Service Items

SERVICE ITEMS

Speech recognition AI solution

Speech recognition technology, also known as Automatic Speech Recognition (ASR), aims to convert the lexical content of human speech into computer-readable input, such as keys, binary codes or character sequences. Unlike speaker recognition and speaker confirmation, the latter attempts to recognize or confirm the speaker who utters the voice rather than the lexical content contained therein.


Speech recognition system is generally divided into two stages: training and decoding. Training, that is, training the acoustic model through a large number of labeled voice data; Decoding is to recognize the speech data outside the training set into characters through acoustic model and language model. The quality of the acoustic model directly affects the recognition accuracy.

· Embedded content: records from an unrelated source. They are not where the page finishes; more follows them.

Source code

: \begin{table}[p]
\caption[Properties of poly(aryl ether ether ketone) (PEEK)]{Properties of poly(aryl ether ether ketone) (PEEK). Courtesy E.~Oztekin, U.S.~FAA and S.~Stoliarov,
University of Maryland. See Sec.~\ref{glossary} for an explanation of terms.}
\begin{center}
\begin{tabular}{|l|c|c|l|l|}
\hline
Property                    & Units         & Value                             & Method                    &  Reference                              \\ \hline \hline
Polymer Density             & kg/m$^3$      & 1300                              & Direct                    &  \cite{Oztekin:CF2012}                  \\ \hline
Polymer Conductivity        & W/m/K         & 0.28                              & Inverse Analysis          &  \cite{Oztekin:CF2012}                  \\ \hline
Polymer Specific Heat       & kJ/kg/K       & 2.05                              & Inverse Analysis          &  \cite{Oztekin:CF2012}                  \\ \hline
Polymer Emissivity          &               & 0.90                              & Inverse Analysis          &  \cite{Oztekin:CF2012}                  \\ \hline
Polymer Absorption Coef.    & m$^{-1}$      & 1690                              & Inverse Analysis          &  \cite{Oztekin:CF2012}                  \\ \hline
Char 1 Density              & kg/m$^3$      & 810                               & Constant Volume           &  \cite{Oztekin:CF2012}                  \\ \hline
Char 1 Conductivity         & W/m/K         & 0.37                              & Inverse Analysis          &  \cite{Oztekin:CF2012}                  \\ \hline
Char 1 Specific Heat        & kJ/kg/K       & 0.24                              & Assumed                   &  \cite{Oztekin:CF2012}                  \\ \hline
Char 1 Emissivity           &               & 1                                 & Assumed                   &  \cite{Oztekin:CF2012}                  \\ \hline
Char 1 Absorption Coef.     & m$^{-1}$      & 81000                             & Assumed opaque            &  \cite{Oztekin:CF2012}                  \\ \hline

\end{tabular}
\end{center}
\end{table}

Speech recognition technology has been developed for decades. Until 2009, Hinton introduced the AI deep learning solution into speech recognition, speech recognition has made a great breakthrough. In essence, the traditional Gaussian mixture model (GMM) is replaced by a deep neural network (DNN) model. The traditional GMM extracts speech features (as shown in the left figure) through multiple processes, while the DNN model extracts speech features (as shown in the right figure), which can simplify a lot of work. It does not need to make assumptions about the distribution of voice data, and does not need to segment into streams to fit segments; The input of DNN can splice adjacent speech frames into vectors containing temporal structure information. More context information is used at the frame level, and the relative recognition error rate is reduced by more than 20%, which is more than the sum of the past many years. The key here is to replace the manual features modeled by GMM in the original model with more complex feature learning through DNN. After that, in the framework of deep learning, people continue to use better models, such as RNN, LSTM and more training data to further improve the results. Deep learning enables the accuracy rate of speech recognition to reach 99%, which is enough to be applied in practical scenarios other than experimental tests, and is widely commercial.